- _Task objective_
Check every line in the records below for the word "footnotesize" and report how many have it, nothing more.

- _Stored records_
▼▼▼

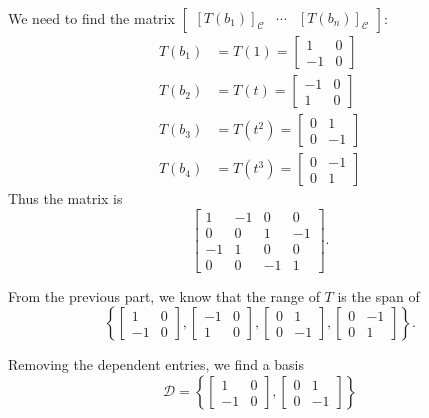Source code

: \documentclass[12pt,letterpaper]{article}
\begin{document}
\begin{enumerate}
							We need to find the matrix
					$\left[ \begin{array}{ccc} [T(b_1)]_{\mathcal{C}} & \cdots & [T(b_n)]_{\mathcal{C}} \end{array} \right]$:				\begin{align*}
					T(b_1) &= T(1) = \begin{bmatrix} 1 & 0 \\ -1 & 0 \end{bmatrix} \\
					T(b_2) &= T(t) = \begin{bmatrix} -1 & 0 \\ 1 & 0 \end{bmatrix} \\
					T(b_3) &= T(t^2) = \begin{bmatrix} 0 & 1 \\ 0 & -1 \end{bmatrix} \\
					T(b_4) &= T(t^3) = \begin{bmatrix} 0 & -1 \\ 0 & 1 \end{bmatrix}
				\end{align*}
				Thus the matrix is
				\[
					\begin{bmatrix} 1 & -1 & 0 & 0 \\ 0 & 0 & 1 & -1 \\ -1 & 1 & 0 & 0 \\ 0 & 0 & -1 & 1 \end{bmatrix}.
				\]
				
		From the previous part, we know that the range of $T$ is the span of 
				\[
					\left\{ \begin{bmatrix} 1 & 0 \\ -1 & 0 \end{bmatrix}, \begin{bmatrix} -1 & 0 \\ 1 & 0 \end{bmatrix}, \begin{bmatrix} 0 & 1 \\ 0 & -1 \end{bmatrix}, \begin{bmatrix} 0 & -1 \\ 0 & 1 \end{bmatrix} \right\}.
				\]

				Removing the dependent entries, we find a basis
				\[
					\mathcal{D} = \left\{ \begin{bmatrix} 1 & 0 \\ -1 & 0 \end{bmatrix}, \begin{bmatrix} 0 & 1 \\ 0 & -1 \end{bmatrix} \right\}
				\]
					

\end{enumerate}
\end{document}
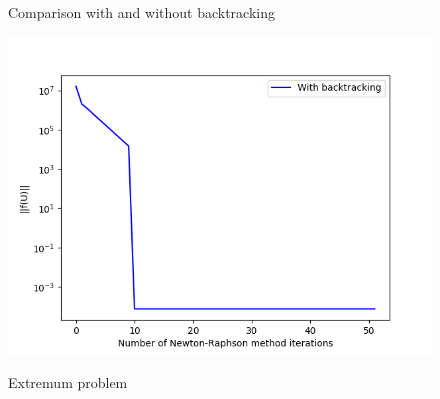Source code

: \documentclass{article}
\begin{document}
\begin{figure}[h]
\begin{minipage}[c]{.3\linewidth}
    \caption{Comparison with and without backtracking}
    \label{fig:Comp_back} 
\end{minipage}
\hfill%
\begin{minipage}[c]{.30\linewidth}
    \centering
    \includegraphics[scale=0.37]{Pictures/Newton_Raphson_pictures/extremum.png}
    \label{fig:extremum} 
    \caption{Extremum problem}
\end{minipage}
\end{figure}
\end{document}
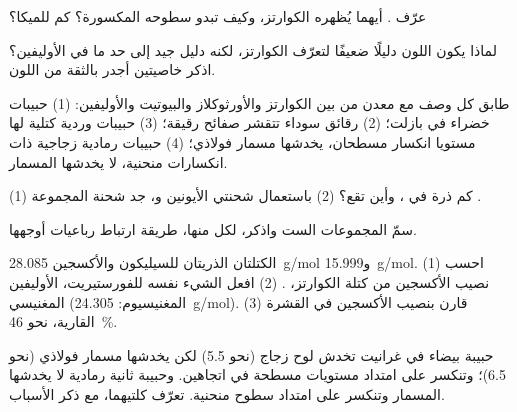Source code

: \begin{exercise}[$\star$]\label{exo:g11:minerals:1}
عرّف  . أيهما يُظهره الكوارتز، وكيف تبدو
سطوحه المكسورة؟ كم  للميكا؟
\end{exercise}

\begin{exercise}[$\star$]\label{exo:g11:minerals:2}
لماذا يكون اللون دليلًا ضعيفًا لتعرّف الكوارتز، لكنه دليل جيد إلى حد ما في
الأوليفين؟ اذكر خاصيتين أجدر بالثقة من اللون.
\end{exercise}

\begin{exercise}[$\star$]\label{exo:g11:minerals:3}
طابق كل وصف مع معدن من بين الكوارتز والأورثوكلاز والبيوتيت
والأوليفين: (1) حبيبات خضراء في بازلت؛ (2) رقائق سوداء تتقشر صفائح
رقيقة؛ (3) حبيبات وردية كتلية لها مستويا انكسار مسطحان، يخدشها
مسمار فولاذي؛ (4) حبيبات رمادية زجاجية ذات انكسارات منحنية، لا يخدشها
المسمار.
\end{exercise}

\begin{exercise}[$\star$]\label{exo:g11:minerals:4}
(1) كم ذرة في ، وأين
تقع؟ (2) باستعمال شحنتي الأيونين  و، جد
شحنة المجموعة .
\end{exercise}

\begin{exercise}[$\star$]\label{exo:g11:minerals:5}
سمّ المجموعات الست  واذكر، لكل منها، طريقة
ارتباط رباعيات أوجهها.
\end{exercise}

\begin{exercise}[$\star\star$]\label{exo:g11:minerals:6}
الكتلتان الذريتان للسيليكون والأكسجين \qty{28.085}{g/mol}
و\qty{15.999}{g/mol}. (1) احسب نصيب الأكسجين من كتلة الكوارتز،
. (2) افعل الشيء نفسه للفورستيريت، الأوليفين المغنيسي
 (المغنيسيوم: \qty{24.305}{g/mol}). (3) قارن بنصيب
الأكسجين في القشرة القارية، نحو \qty{46}{\percent}.
\end{exercise}

\begin{exercise}[$\star\star$]\label{exo:g11:minerals:7}
حبيبة بيضاء في غرانيت تخدش لوح زجاج (نحو 5.5) لكن
يخدشها مسمار فولاذي (نحو 6.5)؛ وتنكسر على امتداد مستويات مسطحة في
اتجاهين. وحبيبة ثانية رمادية لا يخدشها المسمار وتنكسر
على امتداد سطوح منحنية. تعرّف كلتيهما، مع ذكر الأسباب.
\end{exercise}


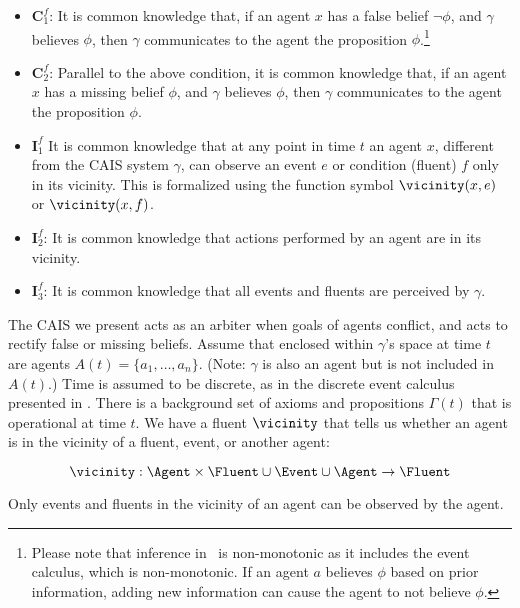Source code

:    \begin{itemize}
    \item $\mathbf{C}^f_1$: It is common knowledge that, if an agent
      $x$ has a false belief $\lnot \phi$, and $\gamma$
      believes $\phi$, then $\gamma$ communicates to the agent the
      proposition $\phi$.\footnote{Please note that inference in
        \DCEC\ is non-monotonic as it includes the event calculus,
        which is non-monotonic.  If an agent $a$ believes $\phi$ based
        on prior information, adding new information can cause the
        agent to not believe $\phi$.}

    \item $\mathbf{C}^f_2$: Parallel to the above condition, it is
      common knowledge that, if an agent $x$ has a missing belief
      $\phi$, and $\gamma$ believes $\phi$, then $\gamma$ communicates to
      the agent the proposition $\phi$.

    \item$\mathbf{I}^f_1$ It is common knowledge that at any point in
      time $t$ an agent $x$, different from the CAIS system $\gamma$,
      can observe an event $e$ or condition (fluent) $f$ only in its
      vicinity. This is formalized using the function symbol
      $\vicinity(x, e)$ or $\vicinity(x, f)$.

      \item $\mathbf{I}^f_2$: It is common knowledge that actions
        performed by an agent are in its vicinity.

      \item $\mathbf{I}^f_3$: It is common knowledge that all events
        and fluents are perceived by $\gamma$.
     \end{itemize}

The CAIS we present acts as an arbiter when goals of agents conflict,
and acts to rectify false or missing beliefs.  Assume that enclosed
within $\gamma$'s space at time $t$ are agents
$A(t) = \{a_1, \ldots, a_n\}$.  (Note: $\gamma$ is also an agent but
is not included in $A(t)$.)  Time is assumed to be discrete, as in the
discrete event calculus presented in \cite{mueller_commonsense_2014}.  There is a
background set of axioms and propositions $\Gamma(t)$ that is
operational at time $t$.  We have a fluent $\vicinity$ that tells us
whether an agent is in the vicinity of a fluent, event, or another
agent:
\begin{footnotesize}
$$\vicinity: \Agent \times \Fluent \cup \Event \cup \Agent \rightarrow
\Fluent $$
\end{footnotesize}
 Only events and fluents in the vicinity of an agent can be
observed by the agent.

▲▲▲

- _Exercise solution_
2